Mulching around trees can help to maintain the moisture and reduce the amount of watering you'll need to do. Mulch also helps to control weeds, keep the heat in during the winter and keep the soil cooler in the summer.
Decide whether you want to use organic mulch such as wood chips, pine needles, leaves or compost mixes or inorganic mulch like stones, lava rocks or rubber chips. Organic materials help the soil, but depending on how fast they decompose, require replenishing. Inorganic materials don't improve the soil and don't require replenishing.
Ask your local garden center what mulch should be used around the plants the mulch will be placed near. Certain mulches are better for particular plants.
Edge around the area you intend to mulch to create a defined and clean look.
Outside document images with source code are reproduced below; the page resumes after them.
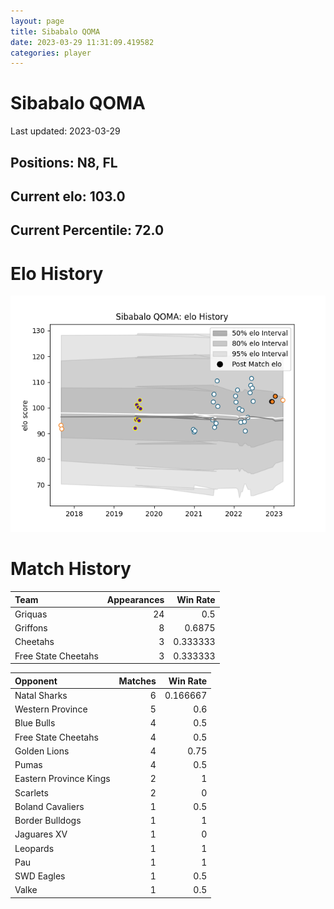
 ```yaml
---  
layout: page  
title: Sibabalo QOMA  
date: 2023-03-29 11:31:09.419582  
categories: player  
---
```

# Sibabalo QOMA


Last updated: 2023-03-29
## Positions: N8, FL

## Current elo: 103.0

## Current Percentile: 72.0

# Elo History


![elo history](history_SibabaloQOMA.png)
# Match History


| Team                |   Appearances |   Win Rate |
|:--------------------|--------------:|-----------:|
| Griquas             |            24 |   0.5      |
| Griffons            |             8 |   0.6875   |
| Cheetahs            |             3 |   0.333333 |
| Free State Cheetahs |             3 |   0.333333 |

| Opponent               |   Matches |   Win Rate |
|:-----------------------|----------:|-----------:|
| Natal Sharks           |         6 |   0.166667 |
| Western Province       |         5 |   0.6      |
| Blue Bulls             |         4 |   0.5      |
| Free State Cheetahs    |         4 |   0.5      |
| Golden Lions           |         4 |   0.75     |
| Pumas                  |         4 |   0.5      |
| Eastern Province Kings |         2 |   1        |
| Scarlets               |         2 |   0        |
| Boland Cavaliers       |         1 |   0.5      |
| Border Bulldogs        |         1 |   1        |
| Jaguares XV            |         1 |   0        |
| Leopards               |         1 |   1        |
| Pau                    |         1 |   1        |
| SWD Eagles             |         1 |   0.5      |
| Valke                  |         1 |   0.5      |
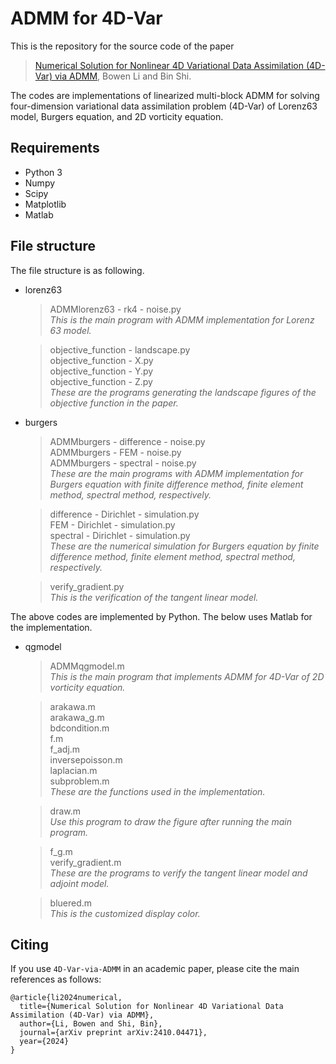 # ADMM for 4D-Var

This is the repository for the source code of the paper

> [Numerical Solution for Nonlinear 4D Variational Data Assimilation (4D-Var) via ADMM](https://arxiv.org/abs/2410.04471), Bowen Li and Bin Shi.

The codes are implementations of linearized multi-block ADMM for solving four-dimension variational data assimilation problem (4D-Var) of Lorenz63 model, Burgers equation, and 2D vorticity equation.

## Requirements

- Python 3
- Numpy
- Scipy
- Matplotlib
- Matlab

## File structure

The file structure is as following.

- lorenz63  
    > ADMMlorenz63 - rk4 - noise.py  
    *This is the main program with ADMM implementation for Lorenz 63 model.*  

    > objective_function - landscape.py  
    > objective_function - X.py  
    > objective_function - Y.py  
    > objective_function - Z.py  
    *These are the programs generating the landscape figures of the objective function in the paper.*  

- burgers  
    > ADMMburgers - difference - noise.py  
    > ADMMburgers - FEM - noise.py  
    > ADMMburgers - spectral - noise.py  
    *These are the main programs with ADMM implementation for Burgers equation with finite difference method, finite element method, spectral method, respectively.*  

    > difference - Dirichlet  - simulation.py  
    > FEM - Dirichlet  - simulation.py  
    > spectral - Dirichlet  - simulation.py  
    *These are the numerical simulation for Burgers equation by finite difference method, finite element method, spectral method, respectively.*  

    > verify_gradient.py  
    *This is the verification of the tangent linear model.*  

The above codes are implemented by Python. The below uses Matlab for the implementation.

- qgmodel  
    > ADMMqgmodel.m  
    *This is the main program that implements ADMM for 4D-Var of 2D vorticity equation.*  

    > arakawa.m  
    > arakawa_g.m  
    > bdcondition.m  
    > f.m  
    > f_adj.m  
    > inversepoisson.m  
    > laplacian.m  
    > subproblem.m  
    *These are the functions used in the implementation.*  

    > draw.m  
    *Use this program to draw the figure after running the main program.*

    > f_g.m  
    > verify_gradient.m  
    *These are the programs to verify the tangent linear model and adjoint model.*

    > bluered.m  
    *This is the customized display color.*

## Citing

If you use `4D-Var-via-ADMM` in an academic paper, please cite the main references as follows:
```
@article{li2024numerical,
  title={Numerical Solution for Nonlinear 4D Variational Data Assimilation (4D-Var) via ADMM},
  author={Li, Bowen and Shi, Bin},
  journal={arXiv preprint arXiv:2410.04471},
  year={2024}
}
```
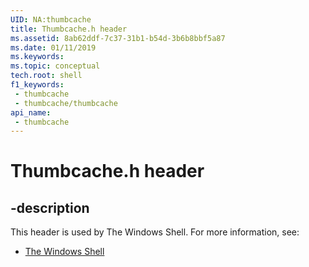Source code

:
 ```yaml
---
UID: NA:thumbcache
title: Thumbcache.h header
ms.assetid: 8ab62ddf-7c37-31b1-b54d-3b6b8bbf5a87
ms.date: 01/11/2019
ms.keywords: 
ms.topic: conceptual
tech.root: shell
f1_keywords:
 - thumbcache
 - thumbcache/thumbcache
api_name:
 - thumbcache
---
```


# Thumbcache.h header


## -description

This header is used by The Windows Shell. For more information, see:

- [The Windows Shell](../_shell/index.md)

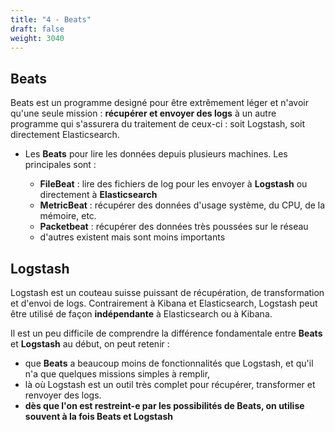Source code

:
 ```yaml
---
title: "4 - Beats"
draft: false
weight: 3040
---
```


<!-- https://www.youtube.com/watch?v=X3OXO4C0wR8&list=PLn6POgpklwWrgJXXvbjlFPyHf8Q5a9n2b&index=11 -->

<!-- FRegrouper avec Logstash ? -->

## Beats

Beats est un programme designé pour être extrêmement léger et n'avoir qu'une seule mission : **récupérer et envoyer des logs** à un autre programme qui s'assurera du traitement de ceux-ci : soit Logstash, soit directement Elasticsearch.

- Les **Beats** pour lire les données depuis plusieurs machines. Les principales sont :

  - **FileBeat** : lire des fichiers de log pour les envoyer à **Logstash** ou directement à **Elasticsearch**
  - **MetricBeat** : récupérer des données d'usage système, du CPU, de la mémoire, etc.
  - **Packetbeat** : récupérer des données très poussées sur le réseau
  - d'autres existent mais sont moins importants

## Logstash

Logstash est un couteau suisse puissant de récupération, de transformation et d'envoi de logs.
Contrairement à Kibana et Elasticsearch, Logstash peut être utilisé de façon **indépendante** à Elasticsearch ou à Kibana.

<!-- FIXME: Exemple filtres, principe des inputs/outputs -->

Il est un peu difficile de comprendre la différence fondamentale entre **Beats** et **Logstash** au début, on peut retenir :

- que **Beats** a beaucoup moins de fonctionnalités que Logstash, et qu'il n'a que quelques missions simples à remplir,
- là où Logstash est un outil très complet pour récupérer, transformer et renvoyer des logs.
- **dès que l'on est restreint-e par les possibilités de Beats, on utilise souvent à la fois Beats et Logstash**

<!-- FIXME: Filebeat -->
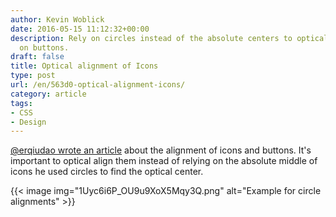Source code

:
 ```yaml
---
author: Kevin Woblick
date: 2016-05-15 11:12:32+00:00
description: Rely on circles instead of the absolute centers to optical align icons
  on buttons.
draft: false
title: Optical alignment of Icons
type: post
url: /en/563d0-optical-alignment-icons/
category: article
tags:
- CSS
- Design
---
```


[@erqiudao wrote an article](https://medium.com/@erqiudao/the-play-button-is-not-optical-alignment-4cea11bda175) about the alignment of icons and buttons. It's important to optical align them instead of relying on the absolute middle of icons he used circles to find the optical center.

{{< image img="1Uyc6i6P_OU9u9XoX5Mqy3Q.png" alt="Example for circle alignments" >}}

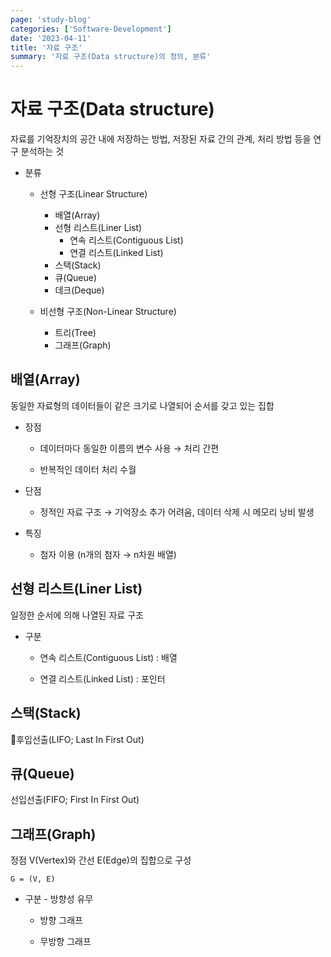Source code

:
 ```yaml
---
page: 'study-blog'
categories: ['Software-Development']
date: '2023-04-11'
title: '자료 구조'
summary: '자료 구조(Data structure)의 정의, 분류'
---
```


# 자료 구조(Data structure)

자료를 기억장치의 공간 내에 저장하는 방법, 저장된 자료 간의 관계, 처리 방법 등을 연구 분석하는 것

- 분류
  
  - 선형 구조(Linear Structure)
    
    - 배열(Array)
    - 선형 리스트(Liner List)
      - 연속 리스트(Contiguous List)
      - 연결 리스트(Linked List)
    - 스택(Stack)
    - 큐(Queue)
    - 데크(Deque)
  
  - 비선형 구조(Non-Linear Structure)
    
    - 트리(Tree)
    - 그래프(Graph)

## 배열(Array)

동일한 자료형의 데이터들이 같은 크기로 나열되어 순서를 갖고 있는 집합

- 장점
  
  - 데이터마다 동일한 이름의 변수 사용 → 처리 간편
  
  - 반복적인 데이터 처리 수월

- 단점
  
  - 정적인 자료 구조 → 기억장소 추가 어려움, 데이터 삭제 시 메모리 낭비 발생

- 특징
  
  - 첨자 이용 (n개의 첨자 → n차원 배열)

## 선형 리스트(Liner List)

일정한 순서에 의해 나열된 자료 구조

- 구분
  
  - 연속 리스트(Contiguous List) : 배열
  
  - 연결 리스트(Linked List) : 포인터

## 스택(Stack)

후입선출(LIFO; Last In First Out)

## 큐(Queue)

선입선출(FIFO; First In First Out)

## 그래프(Graph)

정점 V(Vertex)와 간선 E(Edge)의 집합으로 구성

`G = (V, E)`

- 구분 - 방향성 유무
  
  - 방향 그래프
  
  - 무방향 그래프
This step isn't necessary for the health of the tree but helps with the look for the landscaping.
Place a layer of landscape fabric over heavily weeded areas to help control the weed growth.
Spread the mulch 2- to 4-inches deep and keep it away from the trunk of the tree.
Tips & Warnings
- Too much mulch can kill the trees by suffocating the roots. You may think it looks better, but remember what it will look like when the tree is dead.
- Putting mulch right next to the base of the tree can kill the tree. Mulch touching the base of a tree can deprive it from oxygen, cause it to get a fungal disease.
- Organic mulch provides the best nutrients for the tree.